Immunological Aspects of SARS-CoV-2 Infection and the Putative Beneficial Role of Vitamin-D
Round 1
Reviewer 1 Report
The Authors review the several mechanisms through which innate and adaptive immune system interact and react with SarsCov-2 and they describe a “possible” role for vitamin D.
The manuscript is too long and out of focus, particularly in the part describing SarsCov-2 and immune reactions (not related to vitamin D) that represents about 85% of the article. I would suggest to only briefly mention these mechanisms and to focus on vitamin D effect.
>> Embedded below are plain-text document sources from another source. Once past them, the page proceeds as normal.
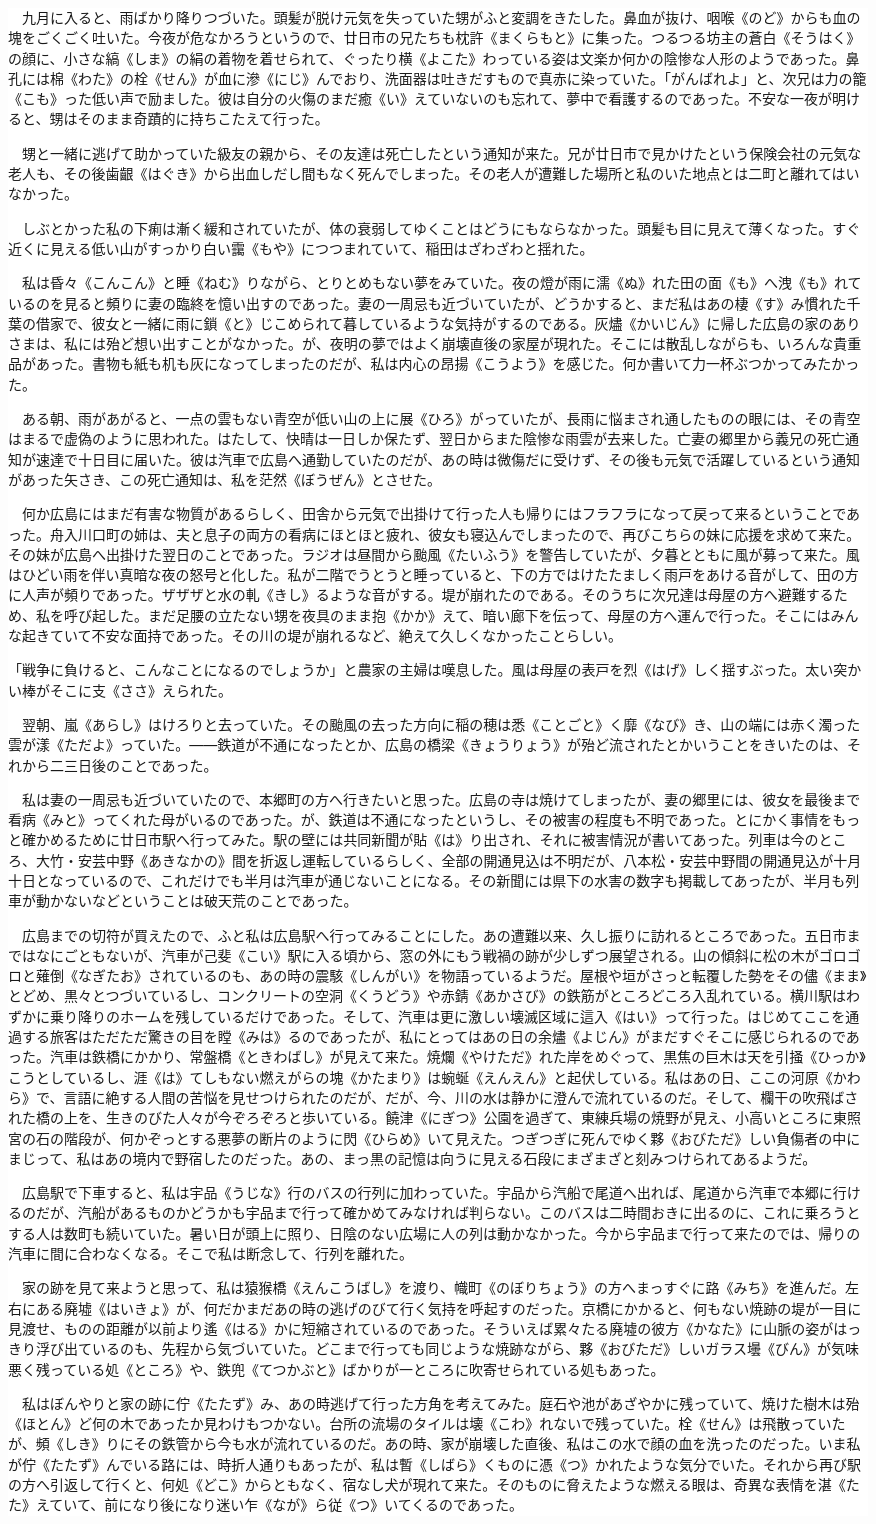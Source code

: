 

　九月に入ると、雨ばかり降りつづいた。頭髪が脱け元気を失っていた甥がふと変調をきたした。鼻血が抜け、咽喉《のど》からも血の塊をごくごく吐いた。今夜が危なかろうというので、廿日市の兄たちも枕許《まくらもと》に集った。つるつる坊主の蒼白《そうはく》の顔に、小さな縞《しま》の絹の着物を着せられて、ぐったり横《よこた》わっている姿は文楽か何かの陰惨な人形のようであった。鼻孔には棉《わた》の栓《せん》が血に滲《にじ》んでおり、洗面器は吐きだすもので真赤に染っていた。「がんばれよ」と、次兄は力の籠《こも》った低い声で励ました。彼は自分の火傷のまだ癒《い》えていないのも忘れて、夢中で看護するのであった。不安な一夜が明けると、甥はそのまま奇蹟的に持ちこたえて行った。

　甥と一緒に逃げて助かっていた級友の親から、その友達は死亡したという通知が来た。兄が廿日市で見かけたという保険会社の元気な老人も、その後歯齦《はぐき》から出血しだし間もなく死んでしまった。その老人が遭難した場所と私のいた地点とは二町と離れてはいなかった。

　しぶとかった私の下痢は漸く緩和されていたが、体の衰弱してゆくことはどうにもならなかった。頭髪も目に見えて薄くなった。すぐ近くに見える低い山がすっかり白い靄《もや》につつまれていて、稲田はざわざわと揺れた。

　私は昏々《こんこん》と睡《ねむ》りながら、とりとめもない夢をみていた。夜の燈が雨に濡《ぬ》れた田の面《も》へ洩《も》れているのを見ると頻りに妻の臨終を憶い出すのであった。妻の一周忌も近づいていたが、どうかすると、まだ私はあの棲《す》み慣れた千葉の借家で、彼女と一緒に雨に鎖《と》じこめられて暮しているような気持がするのである。灰燼《かいじん》に帰した広島の家のありさまは、私には殆ど想い出すことがなかった。が、夜明の夢ではよく崩壊直後の家屋が現れた。そこには散乱しながらも、いろんな貴重品があった。書物も紙も机も灰になってしまったのだが、私は内心の昂揚《こうよう》を感じた。何か書いて力一杯ぶつかってみたかった。

　ある朝、雨があがると、一点の雲もない青空が低い山の上に展《ひろ》がっていたが、長雨に悩まされ通したものの眼には、その青空はまるで虚偽のように思われた。はたして、快晴は一日しか保たず、翌日からまた陰惨な雨雲が去来した。亡妻の郷里から義兄の死亡通知が速達で十日目に届いた。彼は汽車で広島へ通勤していたのだが、あの時は微傷だに受けず、その後も元気で活躍しているという通知があった矢さき、この死亡通知は、私を茫然《ぼうぜん》とさせた。

　何か広島にはまだ有害な物質があるらしく、田舎から元気で出掛けて行った人も帰りにはフラフラになって戻って来るということであった。舟入川口町の姉は、夫と息子の両方の看病にほとほと疲れ、彼女も寝込んでしまったので、再びこちらの妹に応援を求めて来た。その妹が広島へ出掛けた翌日のことであった。ラジオは昼間から颱風《たいふう》を警告していたが、夕暮とともに風が募って来た。風はひどい雨を伴い真暗な夜の怒号と化した。私が二階でうとうと睡っていると、下の方ではけたたましく雨戸をあける音がして、田の方に人声が頻りであった。ザザザと水の軋《きし》るような音がする。堤が崩れたのである。そのうちに次兄達は母屋の方へ避難するため、私を呼び起した。まだ足腰の立たない甥を夜具のまま抱《かか》えて、暗い廊下を伝って、母屋の方へ運んで行った。そこにはみんな起きていて不安な面持であった。その川の堤が崩れるなど、絶えて久しくなかったことらしい。

「戦争に負けると、こんなことになるのでしょうか」と農家の主婦は嘆息した。風は母屋の表戸を烈《はげ》しく揺すぶった。太い突かい棒がそこに支《ささ》えられた。

　翌朝、嵐《あらし》はけろりと去っていた。その颱風の去った方向に稲の穂は悉《ことごと》く靡《なび》き、山の端には赤く濁った雲が漾《ただよ》っていた。――鉄道が不通になったとか、広島の橋梁《きょうりょう》が殆ど流されたとかいうことをきいたのは、それから二三日後のことであった。



　私は妻の一周忌も近づいていたので、本郷町の方へ行きたいと思った。広島の寺は焼けてしまったが、妻の郷里には、彼女を最後まで看病《みと》ってくれた母がいるのであった。が、鉄道は不通になったというし、その被害の程度も不明であった。とにかく事情をもっと確かめるために廿日市駅へ行ってみた。駅の壁には共同新聞が貼《は》り出され、それに被害情況が書いてあった。列車は今のところ、大竹・安芸中野《あきなかの》間を折返し運転しているらしく、全部の開通見込は不明だが、八本松・安芸中野間の開通見込が十月十日となっているので、これだけでも半月は汽車が通じないことになる。その新聞には県下の水害の数字も掲載してあったが、半月も列車が動かないなどということは破天荒のことであった。

　広島までの切符が買えたので、ふと私は広島駅へ行ってみることにした。あの遭難以来、久し振りに訪れるところであった。五日市まではなにごともないが、汽車が己斐《こい》駅に入る頃から、窓の外にもう戦禍の跡が少しずつ展望される。山の傾斜に松の木がゴロゴロと薙倒《なぎたお》されているのも、あの時の震駭《しんがい》を物語っているようだ。屋根や垣がさっと転覆した勢をその儘《まま》とどめ、黒々とつづいているし、コンクリートの空洞《くうどう》や赤錆《あかさび》の鉄筋がところどころ入乱れている。横川駅はわずかに乗り降りのホームを残しているだけであった。そして、汽車は更に激しい壊滅区域に這入《はい》って行った。はじめてここを通過する旅客はただただ驚きの目を瞠《みは》るのであったが、私にとってはあの日の余燼《よじん》がまだすぐそこに感じられるのであった。汽車は鉄橋にかかり、常盤橋《ときわばし》が見えて来た。焼爛《やけただ》れた岸をめぐって、黒焦の巨木は天を引掻《ひっか》こうとしているし、涯《は》てしもない燃えがらの塊《かたまり》は蜿蜒《えんえん》と起伏している。私はあの日、ここの河原《かわら》で、言語に絶する人間の苦悩を見せつけられたのだが、だが、今、川の水は静かに澄んで流れているのだ。そして、欄干の吹飛ばされた橋の上を、生きのびた人々が今ぞろぞろと歩いている。饒津《にぎつ》公園を過ぎて、東練兵場の焼野が見え、小高いところに東照宮の石の階段が、何かぞっとする悪夢の断片のように閃《ひらめ》いて見えた。つぎつぎに死んでゆく夥《おびただ》しい負傷者の中にまじって、私はあの境内で野宿したのだった。あの、まっ黒の記憶は向うに見える石段にまざまざと刻みつけられてあるようだ。

　広島駅で下車すると、私は宇品《うじな》行のバスの行列に加わっていた。宇品から汽船で尾道へ出れば、尾道から汽車で本郷に行けるのだが、汽船があるものかどうかも宇品まで行って確かめてみなければ判らない。このバスは二時間おきに出るのに、これに乗ろうとする人は数町も続いていた。暑い日が頭上に照り、日陰のない広場に人の列は動かなかった。今から宇品まで行って来たのでは、帰りの汽車に間に合わなくなる。そこで私は断念して、行列を離れた。

　家の跡を見て来ようと思って、私は猿猴橋《えんこうばし》を渡り、幟町《のぼりちょう》の方へまっすぐに路《みち》を進んだ。左右にある廃墟《はいきょ》が、何だかまだあの時の逃げのびて行く気持を呼起すのだった。京橋にかかると、何もない焼跡の堤が一目に見渡せ、ものの距離が以前より遙《はる》かに短縮されているのであった。そういえば累々たる廃墟の彼方《かなた》に山脈の姿がはっきり浮び出ているのも、先程から気づいていた。どこまで行っても同じような焼跡ながら、夥《おびただ》しいガラス壜《びん》が気味悪く残っている処《ところ》や、鉄兜《てつかぶと》ばかりが一ところに吹寄せられている処もあった。

　私はぼんやりと家の跡に佇《たたず》み、あの時逃げて行った方角を考えてみた。庭石や池があざやかに残っていて、焼けた樹木は殆《ほとん》ど何の木であったか見わけもつかない。台所の流場のタイルは壊《こわ》れないで残っていた。栓《せん》は飛散っていたが、頻《しき》りにその鉄管から今も水が流れているのだ。あの時、家が崩壊した直後、私はこの水で顔の血を洗ったのだった。いま私が佇《たたず》んでいる路には、時折人通りもあったが、私は暫《しばら》くものに憑《つ》かれたような気分でいた。それから再び駅の方へ引返して行くと、何処《どこ》からともなく、宿なし犬が現れて来た。そのものに脅えたような燃える眼は、奇異な表情を湛《たた》えていて、前になり後になり迷い乍《なが》ら従《つ》いてくるのであった。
Importantly, it seems that the hypotheses are only based on speculations derived from previous studies not inherent COVID19; and that no biological data about specific studies on vitamin D and SarsCov-2 infection are available. If true, this should be clearly stated in the abstract, introduction, and conclusion not to mislead the reader. In fact, paragraph 4 reports some “true” evidence on vitamin D and COVID19 that seem to weaken the various “hypotheses” stated before.
Specific
- Abstract: “In conclusion, vitamin D defends the body against SARS-CoV-2 through a novel complex mechanism that operates through interactions between the activation of both innate and adaptive immun- 55 ity, ACE2 expression, and inhibition of the RAS system. Adequate vitamin D supplementation may be essential for mitigating the progression and severity of COVID-19.” It seems that these conclusions come from data on vitamin D and COVID19 studies. If it is not like this and they are speculations please be clear.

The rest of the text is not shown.